Exercise input ->
########################################

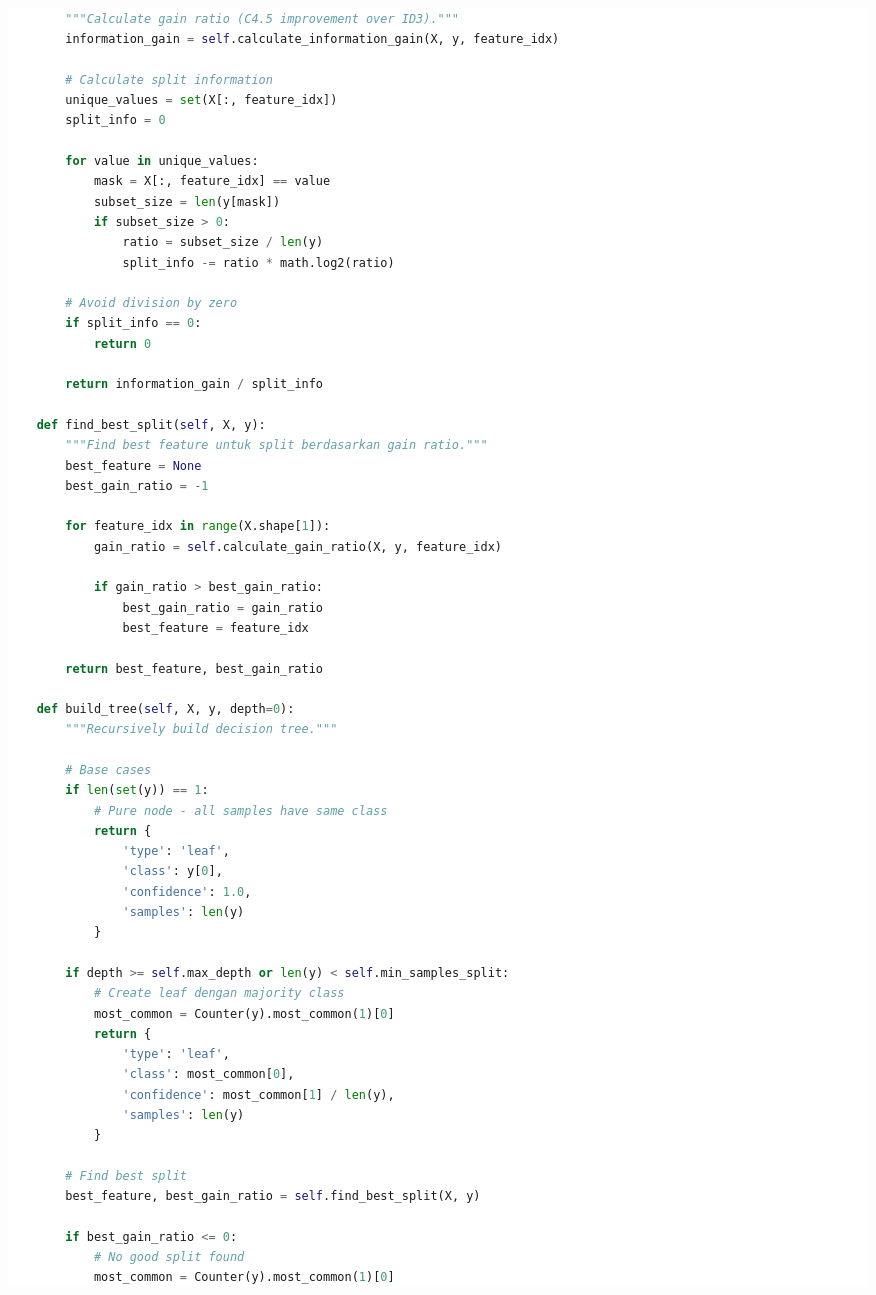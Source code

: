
 ```python
        """Calculate gain ratio (C4.5 improvement over ID3)."""
        information_gain = self.calculate_information_gain(X, y, feature_idx)
        
        # Calculate split information
        unique_values = set(X[:, feature_idx])
        split_info = 0
        
        for value in unique_values:
            mask = X[:, feature_idx] == value
            subset_size = len(y[mask])
            if subset_size > 0:
                ratio = subset_size / len(y)
                split_info -= ratio * math.log2(ratio)
        
        # Avoid division by zero
        if split_info == 0:
            return 0
        
        return information_gain / split_info
    
    def find_best_split(self, X, y):
        """Find best feature untuk split berdasarkan gain ratio."""
        best_feature = None
        best_gain_ratio = -1
        
        for feature_idx in range(X.shape[1]):
            gain_ratio = self.calculate_gain_ratio(X, y, feature_idx)
            
            if gain_ratio > best_gain_ratio:
                best_gain_ratio = gain_ratio
                best_feature = feature_idx
        
        return best_feature, best_gain_ratio
    
    def build_tree(self, X, y, depth=0):
        """Recursively build decision tree."""
        
        # Base cases
        if len(set(y)) == 1:
            # Pure node - all samples have same class
            return {
                'type': 'leaf',
                'class': y[0],
                'confidence': 1.0,
                'samples': len(y)
            }
        
        if depth >= self.max_depth or len(y) < self.min_samples_split:
            # Create leaf dengan majority class
            most_common = Counter(y).most_common(1)[0]
            return {
                'type': 'leaf',
                'class': most_common[0],
                'confidence': most_common[1] / len(y),
                'samples': len(y)
            }
        
        # Find best split
        best_feature, best_gain_ratio = self.find_best_split(X, y)
        
        if best_gain_ratio <= 0:
            # No good split found
            most_common = Counter(y).most_common(1)[0]
```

########################################

Exercise details -> Report each line of the records that holds the word "confidence".

Solved problem ->
                'confidence': 1.0,
                'confidence': most_common[1] / len(y),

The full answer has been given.